What lines in the entries below contain the word "textbf"? Copy all of them.

Exercise material below:

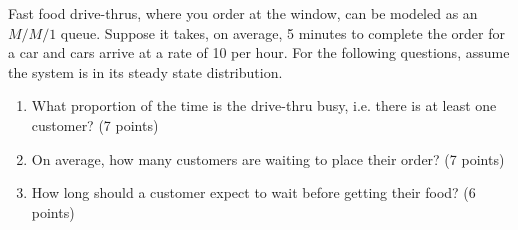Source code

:
\item Fast food drive-thrus, where you order at the window, can be modeled as 
an $M/M/1$ queue. 
Suppose it takes, on average, 5 minutes to complete the order for a car and 
cars arrive at a rate of 10 per hour. 
For the following questions, assume the system is in its steady state 
distribution.

\begin{enumerate}
\item What proportion of the time is the drive-thru busy, i.e. there is at least
one customer? (7 points)

\vfill


\item On average, how many customers are waiting to place their order? (7 points)

\vfill

\item How long should a customer expect to wait before getting their food? 
(6 points)

\vfill

\end{enumerate}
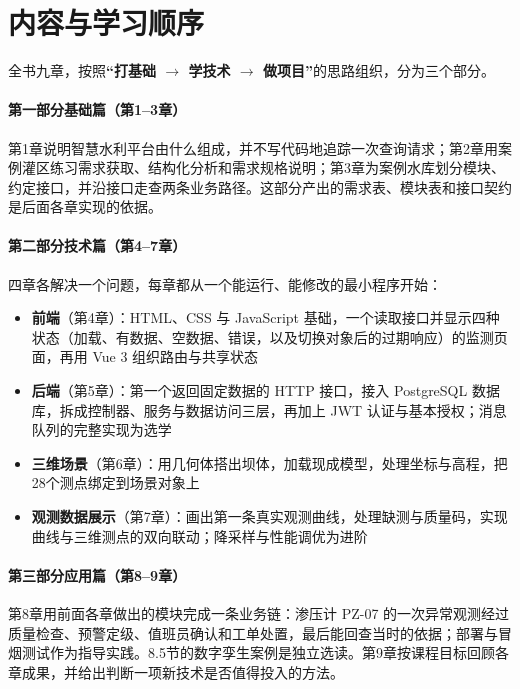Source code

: \section*{内容与学习顺序}

全书九章，按照\textbf{“打基础 $\rightarrow$ 学技术 $\rightarrow$ 做项目”}的思路组织，分为三个部分。

\begin{tipbox}
\paragraph{第一部分\quad 基础篇（第1--3章）}

第1章说明智慧水利平台由什么组成，并不写代码地追踪一次查询请求；第2章用案例灌区练习需求获取、结构化分析和需求规格说明；第3章为案例水库划分模块、约定接口，并沿接口走查两条业务路径。这部分产出的需求表、模块表和接口契约是后面各章实现的依据。
\end{tipbox}

\begin{tipbox}
\paragraph{第二部分\quad 技术篇（第4--7章）}

四章各解决一个问题，每章都从一个能运行、能修改的最小程序开始：
\begin{itemize}
\item \textbf{前端}（第4章）：HTML、CSS 与 JavaScript 基础，一个读取接口并显示四种状态（加载、有数据、空数据、错误，以及切换对象后的过期响应）的监测页面，再用 Vue 3 组织路由与共享状态
\item \textbf{后端}（第5章）：第一个返回固定数据的 HTTP 接口，接入 PostgreSQL 数据库，拆成控制器、服务与数据访问三层，再加上 JWT 认证与基本授权；消息队列的完整实现为选学
\item \textbf{三维场景}（第6章）：用几何体搭出坝体，加载现成模型，处理坐标与高程，把28个测点绑定到场景对象上
\item \textbf{观测数据展示}（第7章）：画出第一条真实观测曲线，处理缺测与质量码，实现曲线与三维测点的双向联动；降采样与性能调优为进阶
\end{itemize}
\end{tipbox}

\begin{tipbox}
\paragraph{第三部分\quad 应用篇（第8--9章）}

第8章用前面各章做出的模块完成一条业务链：渗压计 PZ-07 的一次异常观测经过质量检查、预警定级、值班员确认和工单处置，最后能回查当时的依据；部署与冒烟测试作为指导实践。8.5节的数字孪生案例是独立选读。第9章按课程目标回顾各章成果，并给出判断一项新技术是否值得投入的方法。
\end{tipbox}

End of Exercise material.

▶ Answer to the problem:
全书九章，按照\textbf{“打基础 $\rightarrow$ 学技术 $\rightarrow$ 做项目”}的思路组织，分为三个部分。
\item \textbf{前端}（第4章）：HTML、CSS 与 JavaScript 基础，一个读取接口并显示四种状态（加载、有数据、空数据、错误，以及切换对象后的过期响应）的监测页面，再用 Vue 3 组织路由与共享状态
\item \textbf{后端}（第5章）：第一个返回固定数据的 HTTP 接口，接入 PostgreSQL 数据库，拆成控制器、服务与数据访问三层，再加上 JWT 认证与基本授权；消息队列的完整实现为选学
\item \textbf{三维场景}（第6章）：用几何体搭出坝体，加载现成模型，处理坐标与高程，把28个测点绑定到场景对象上
\item \textbf{观测数据展示}（第7章）：画出第一条真实观测曲线，处理缺测与质量码，实现曲线与三维测点的双向联动；降采样与性能调优为进阶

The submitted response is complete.